Built high-leverage internal systems that transformed an early SaaS into a scalable, tech-enabled agency—allowing each account manager to manage 100+ clients instead of the industry standard 10–15.

First engineering hire / Operations automation

Overview

Shoelace originally launched as a SaaS product in the performance marketing space. When Vishaal joined, the company had just raised a seed round and was doing four figures in revenue.
Vishaal was the first employee overall and the first engineering hire, operating as a generalist with a mandate to do whatever was necessary to make the business viable.
Over time, it became clear that the fastest path to revenue and survival was to evolve into a tech-enabled agency, using software to deliver services at scale.

Context

At the time:

  • • the SaaS model was struggling to gain traction
  • • revenue was low and margins were thin
  • • client onboarding and account management were almost entirely manual
  • • Facebook Ads was evolving rapidly, with frequent API changes and instability

Running the business manually at SaaS-level pricing would have resulted in negative margins and eventual failure. Scale through automation was the only viable path forward.

The problem

As Shoelace shifted toward a services-based model, core workflows were extremely time-intensive:

  • • onboarding new clients
  • • connecting Shopify stores and Facebook Ads accounts
  • • pulling product catalogs for ad creatives
  • • creating and launching campaigns manually in Facebook
  • • reporting results back to clients

These workflows required constant human effort and coordination. Without automation, there was no path to sustainable scale.

Role

Role: first engineering hire / operations automation.

Partners: three founders. Scope: cross-functional work focused on identifying the biggest operational bottlenecks and removing them through automation—even when solutions had to accommodate messy data, unreliable APIs, and changing requirements.

Approach

The strategy was to automate the highest-leverage bottlenecks first, even if the systems weren’t perfect.
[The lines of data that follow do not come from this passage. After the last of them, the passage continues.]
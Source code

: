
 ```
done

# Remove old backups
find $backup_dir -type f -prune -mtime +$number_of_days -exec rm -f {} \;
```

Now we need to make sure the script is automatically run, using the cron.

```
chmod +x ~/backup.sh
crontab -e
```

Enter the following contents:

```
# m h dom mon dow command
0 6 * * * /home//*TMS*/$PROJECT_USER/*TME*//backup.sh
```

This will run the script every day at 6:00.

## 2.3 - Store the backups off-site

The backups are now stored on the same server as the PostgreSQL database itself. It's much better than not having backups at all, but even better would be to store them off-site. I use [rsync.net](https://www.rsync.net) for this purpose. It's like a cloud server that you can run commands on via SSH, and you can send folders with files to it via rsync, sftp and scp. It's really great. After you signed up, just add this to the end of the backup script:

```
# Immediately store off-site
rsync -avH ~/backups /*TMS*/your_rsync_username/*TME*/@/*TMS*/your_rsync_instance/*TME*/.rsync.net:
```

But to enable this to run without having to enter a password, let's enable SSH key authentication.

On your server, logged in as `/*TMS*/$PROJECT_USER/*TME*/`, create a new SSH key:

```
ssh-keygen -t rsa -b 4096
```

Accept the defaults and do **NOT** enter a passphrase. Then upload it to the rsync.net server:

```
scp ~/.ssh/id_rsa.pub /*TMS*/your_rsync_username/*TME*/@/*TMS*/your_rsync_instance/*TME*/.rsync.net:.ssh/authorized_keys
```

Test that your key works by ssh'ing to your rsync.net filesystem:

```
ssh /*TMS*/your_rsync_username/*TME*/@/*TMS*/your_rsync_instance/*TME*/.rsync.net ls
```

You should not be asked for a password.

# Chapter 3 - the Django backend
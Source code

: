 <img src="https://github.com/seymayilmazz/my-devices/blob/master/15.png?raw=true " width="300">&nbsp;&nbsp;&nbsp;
  • • Facebook frequently introduced new ad formats
  • • their APIs were unreliable and prone to failure
  • • client requirements varied widely

Designed systems that were robust, retry-safe, observable, and overrideable when necessary. Automation was paired with manual fallbacks so account managers retained flexibility.

Systems built

  • • automatic Facebook Pixel installation on Shopify stores
  • • continuous syncing of Shopify product catalogs
  • • one-click ad launching for account managers
  • • integrations with supporting systems (reviews, email lists, etc.)
  • • retry logic and alerting to handle Facebook API failures

These systems absorbed operational complexity and eliminated repetitive manual work.

Outcome

  • • account managers scaled from 10–15 accounts to 100+ accounts each
  • • launching an ad went from a 15-minute manual process to ~1 minute
  • • customer success and account teams experienced the largest productivity gains
  • • the agency model became economically viable at scale

As the business grew, these systems were extended to support additional ad formats, automated client reporting, and new workflow variations.

What this proves

This case study illustrates an approach to operational automation inside real, messy businesses:

  • • identifying the highest-leverage operational bottlenecks, not just surface inefficiencies
  • • building automation that survives unreliable APIs, changing requirements, and edge cases
  • • increasing throughput per employee instead of adding headcount

In short: systems as a force multiplier for operations, not incremental process improvement.


Result: High-leverage automation enabled a SaaS-turned-agency to scale profitably, allowing each account manager to handle 100+ clients without increasing headcount.